• **TASK STATEMENT**
Below are the entries to retype; reproduce each one exactly.

• **TASK MATERIAL**

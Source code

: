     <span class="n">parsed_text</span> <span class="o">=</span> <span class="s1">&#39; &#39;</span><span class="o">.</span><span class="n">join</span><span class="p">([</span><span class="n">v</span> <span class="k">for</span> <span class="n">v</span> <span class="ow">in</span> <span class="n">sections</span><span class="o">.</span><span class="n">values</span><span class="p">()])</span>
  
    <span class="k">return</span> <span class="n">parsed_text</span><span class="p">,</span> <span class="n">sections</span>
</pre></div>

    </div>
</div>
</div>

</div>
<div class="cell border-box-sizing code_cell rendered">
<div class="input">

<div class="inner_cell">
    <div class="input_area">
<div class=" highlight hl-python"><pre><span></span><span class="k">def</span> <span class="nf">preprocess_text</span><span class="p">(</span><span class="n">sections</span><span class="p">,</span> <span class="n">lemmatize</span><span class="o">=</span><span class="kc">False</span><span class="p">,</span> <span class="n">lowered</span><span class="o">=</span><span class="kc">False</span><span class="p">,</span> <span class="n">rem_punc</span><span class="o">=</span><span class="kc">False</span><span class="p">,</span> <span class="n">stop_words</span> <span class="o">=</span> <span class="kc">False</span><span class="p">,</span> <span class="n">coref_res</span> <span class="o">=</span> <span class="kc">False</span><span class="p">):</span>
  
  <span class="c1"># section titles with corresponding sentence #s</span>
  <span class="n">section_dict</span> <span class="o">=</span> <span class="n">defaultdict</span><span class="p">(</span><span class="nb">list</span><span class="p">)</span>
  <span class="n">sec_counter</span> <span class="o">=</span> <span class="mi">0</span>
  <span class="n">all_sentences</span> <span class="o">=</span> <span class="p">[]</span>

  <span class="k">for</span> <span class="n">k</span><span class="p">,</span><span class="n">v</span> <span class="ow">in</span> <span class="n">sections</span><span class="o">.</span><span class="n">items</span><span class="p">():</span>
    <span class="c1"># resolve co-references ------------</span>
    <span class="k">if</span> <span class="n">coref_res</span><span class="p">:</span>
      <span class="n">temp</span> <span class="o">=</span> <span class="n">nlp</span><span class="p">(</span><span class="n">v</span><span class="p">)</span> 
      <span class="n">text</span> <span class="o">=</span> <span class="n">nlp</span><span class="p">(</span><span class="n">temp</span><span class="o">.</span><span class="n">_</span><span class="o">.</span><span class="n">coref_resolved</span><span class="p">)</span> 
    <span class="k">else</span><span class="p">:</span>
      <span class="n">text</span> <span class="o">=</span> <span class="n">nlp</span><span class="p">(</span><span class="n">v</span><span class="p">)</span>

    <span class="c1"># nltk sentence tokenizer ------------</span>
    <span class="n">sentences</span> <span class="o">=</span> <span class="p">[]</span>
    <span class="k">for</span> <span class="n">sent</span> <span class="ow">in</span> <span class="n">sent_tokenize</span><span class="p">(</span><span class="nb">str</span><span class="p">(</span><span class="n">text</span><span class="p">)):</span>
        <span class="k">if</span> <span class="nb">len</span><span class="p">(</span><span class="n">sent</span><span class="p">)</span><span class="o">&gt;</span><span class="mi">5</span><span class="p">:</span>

• **TASK RESULT**
Source code

:     <span class="n">parsed_text</span> <span class="o">=</span> <span class="s1">&#39; &#39;</span><span class="o">.</span><span class="n">join</span><span class="p">([</span><span class="n">v</span> <span class="k">for</span> <span class="n">v</span> <span class="ow">in</span> <span class="n">sections</span><span class="o">.</span><span class="n">values</span><span class="p">()])</span>
  
    <span class="k">return</span> <span class="n">parsed_text</span><span class="p">,</span> <span class="n">sections</span>
</pre></div>

    </div>
</div>
</div>

</div>
<div class="cell border-box-sizing code_cell rendered">
<div class="input">

<div class="inner_cell">
    <div class="input_area">
<div class=" highlight hl-python"><pre><span></span><span class="k">def</span> <span class="nf">preprocess_text</span><span class="p">(</span><span class="n">sections</span><span class="p">,</span> <span class="n">lemmatize</span><span class="o">=</span><span class="kc">False</span><span class="p">,</span> <span class="n">lowered</span><span class="o">=</span><span class="kc">False</span><span class="p">,</span> <span class="n">rem_punc</span><span class="o">=</span><span class="kc">False</span><span class="p">,</span> <span class="n">stop_words</span> <span class="o">=</span> <span class="kc">False</span><span class="p">,</span> <span class="n">coref_res</span> <span class="o">=</span> <span class="kc">False</span><span class="p">):</span>
  
  <span class="c1"># section titles with corresponding sentence #s</span>
  <span class="n">section_dict</span> <span class="o">=</span> <span class="n">defaultdict</span><span class="p">(</span><span class="nb">list</span><span class="p">)</span>
  <span class="n">sec_counter</span> <span class="o">=</span> <span class="mi">0</span>
  <span class="n">all_sentences</span> <span class="o">=</span> <span class="p">[]</span>

  <span class="k">for</span> <span class="n">k</span><span class="p">,</span><span class="n">v</span> <span class="ow">in</span> <span class="n">sections</span><span class="o">.</span><span class="n">items</span><span class="p">():</span>
    <span class="c1"># resolve co-references ------------</span>
    <span class="k">if</span> <span class="n">coref_res</span><span class="p">:</span>
      <span class="n">temp</span> <span class="o">=</span> <span class="n">nlp</span><span class="p">(</span><span class="n">v</span><span class="p">)</span> 
      <span class="n">text</span> <span class="o">=</span> <span class="n">nlp</span><span class="p">(</span><span class="n">temp</span><span class="o">.</span><span class="n">_</span><span class="o">.</span><span class="n">coref_resolved</span><span class="p">)</span> 
    <span class="k">else</span><span class="p">:</span>
      <span class="n">text</span> <span class="o">=</span> <span class="n">nlp</span><span class="p">(</span><span class="n">v</span><span class="p">)</span>

    <span class="c1"># nltk sentence tokenizer ------------</span>
    <span class="n">sentences</span> <span class="o">=</span> <span class="p">[]</span>
    <span class="k">for</span> <span class="n">sent</span> <span class="ow">in</span> <span class="n">sent_tokenize</span><span class="p">(</span><span class="nb">str</span><span class="p">(</span><span class="n">text</span><span class="p">)):</span>
        <span class="k">if</span> <span class="nb">len</span><span class="p">(</span><span class="n">sent</span><span class="p">)</span><span class="o">&gt;</span><span class="mi">5</span><span class="p">:</span>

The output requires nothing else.